_Activity_
Count how many lines in the entries below hold "fire". Only the number belongs in the answer.

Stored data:

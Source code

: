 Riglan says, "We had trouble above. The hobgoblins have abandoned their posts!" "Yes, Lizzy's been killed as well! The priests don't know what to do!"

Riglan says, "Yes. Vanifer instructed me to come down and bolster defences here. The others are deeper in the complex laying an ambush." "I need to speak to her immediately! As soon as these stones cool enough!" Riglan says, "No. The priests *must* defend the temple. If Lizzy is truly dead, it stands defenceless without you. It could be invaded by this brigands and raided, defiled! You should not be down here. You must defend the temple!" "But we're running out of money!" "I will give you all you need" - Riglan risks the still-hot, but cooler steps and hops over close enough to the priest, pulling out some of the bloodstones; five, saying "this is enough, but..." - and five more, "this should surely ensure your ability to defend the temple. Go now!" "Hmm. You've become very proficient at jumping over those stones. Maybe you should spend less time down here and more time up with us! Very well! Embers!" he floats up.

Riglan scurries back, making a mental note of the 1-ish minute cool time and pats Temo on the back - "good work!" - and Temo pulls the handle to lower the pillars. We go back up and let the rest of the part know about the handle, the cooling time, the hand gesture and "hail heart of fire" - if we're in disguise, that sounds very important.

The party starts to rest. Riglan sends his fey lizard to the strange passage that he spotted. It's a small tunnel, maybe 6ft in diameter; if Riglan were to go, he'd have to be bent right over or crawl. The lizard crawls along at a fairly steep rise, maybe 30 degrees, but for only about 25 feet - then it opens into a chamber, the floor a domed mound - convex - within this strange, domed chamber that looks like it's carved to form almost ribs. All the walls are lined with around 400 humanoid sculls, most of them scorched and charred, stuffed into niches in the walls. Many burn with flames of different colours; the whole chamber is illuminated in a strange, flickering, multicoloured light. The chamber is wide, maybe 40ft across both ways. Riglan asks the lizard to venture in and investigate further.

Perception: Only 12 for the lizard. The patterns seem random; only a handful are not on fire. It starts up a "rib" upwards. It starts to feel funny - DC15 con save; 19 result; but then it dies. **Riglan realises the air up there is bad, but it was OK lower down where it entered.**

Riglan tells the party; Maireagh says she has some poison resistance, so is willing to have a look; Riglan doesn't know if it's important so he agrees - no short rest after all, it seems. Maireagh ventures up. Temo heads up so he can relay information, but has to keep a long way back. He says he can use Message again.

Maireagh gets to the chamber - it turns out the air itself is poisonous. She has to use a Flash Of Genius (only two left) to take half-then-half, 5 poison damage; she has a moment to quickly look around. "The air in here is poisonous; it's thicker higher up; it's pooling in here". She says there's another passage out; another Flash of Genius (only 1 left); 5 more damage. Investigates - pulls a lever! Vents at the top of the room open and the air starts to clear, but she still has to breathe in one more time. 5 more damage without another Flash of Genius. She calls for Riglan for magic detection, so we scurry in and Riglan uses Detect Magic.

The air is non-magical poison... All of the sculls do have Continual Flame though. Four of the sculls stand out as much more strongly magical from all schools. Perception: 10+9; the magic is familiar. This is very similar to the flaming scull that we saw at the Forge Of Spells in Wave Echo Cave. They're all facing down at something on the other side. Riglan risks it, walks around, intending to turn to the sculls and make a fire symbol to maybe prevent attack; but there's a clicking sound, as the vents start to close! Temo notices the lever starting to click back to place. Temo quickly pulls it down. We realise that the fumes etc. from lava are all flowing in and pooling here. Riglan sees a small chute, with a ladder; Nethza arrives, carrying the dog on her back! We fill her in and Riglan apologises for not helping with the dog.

_Result below_
3